### PROBLEM DESCRIPTION
Reading the records beneath this task, work out how many lines contain the word "unicode" and reply with only that number.

### Records contained in a dataset
== == ==

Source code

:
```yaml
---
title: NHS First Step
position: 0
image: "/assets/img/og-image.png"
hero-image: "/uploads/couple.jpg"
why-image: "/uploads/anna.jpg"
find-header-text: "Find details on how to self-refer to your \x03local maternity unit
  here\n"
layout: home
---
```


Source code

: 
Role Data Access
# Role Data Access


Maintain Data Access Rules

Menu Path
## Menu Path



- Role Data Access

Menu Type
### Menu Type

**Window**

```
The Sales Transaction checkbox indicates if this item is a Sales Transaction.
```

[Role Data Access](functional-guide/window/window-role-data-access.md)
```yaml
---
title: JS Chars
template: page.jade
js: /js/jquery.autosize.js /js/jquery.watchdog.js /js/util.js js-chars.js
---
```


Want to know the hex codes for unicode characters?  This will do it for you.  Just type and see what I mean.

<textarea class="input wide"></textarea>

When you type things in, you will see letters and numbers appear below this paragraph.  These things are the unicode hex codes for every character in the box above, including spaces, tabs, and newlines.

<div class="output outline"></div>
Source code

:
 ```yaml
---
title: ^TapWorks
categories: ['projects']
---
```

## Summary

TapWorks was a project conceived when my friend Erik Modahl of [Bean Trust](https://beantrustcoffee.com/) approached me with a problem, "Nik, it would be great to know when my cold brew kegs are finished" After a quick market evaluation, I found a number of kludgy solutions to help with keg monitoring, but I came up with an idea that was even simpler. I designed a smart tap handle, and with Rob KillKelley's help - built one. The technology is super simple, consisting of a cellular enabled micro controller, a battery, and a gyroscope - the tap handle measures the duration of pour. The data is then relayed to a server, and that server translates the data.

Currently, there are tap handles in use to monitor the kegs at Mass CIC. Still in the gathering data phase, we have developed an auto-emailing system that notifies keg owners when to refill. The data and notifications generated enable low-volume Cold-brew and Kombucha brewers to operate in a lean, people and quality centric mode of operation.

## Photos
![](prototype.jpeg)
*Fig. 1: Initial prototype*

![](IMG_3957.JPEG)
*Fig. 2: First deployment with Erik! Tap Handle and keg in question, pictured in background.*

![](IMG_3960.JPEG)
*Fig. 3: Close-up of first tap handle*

== == ==

### EXERCISE ANSWER
2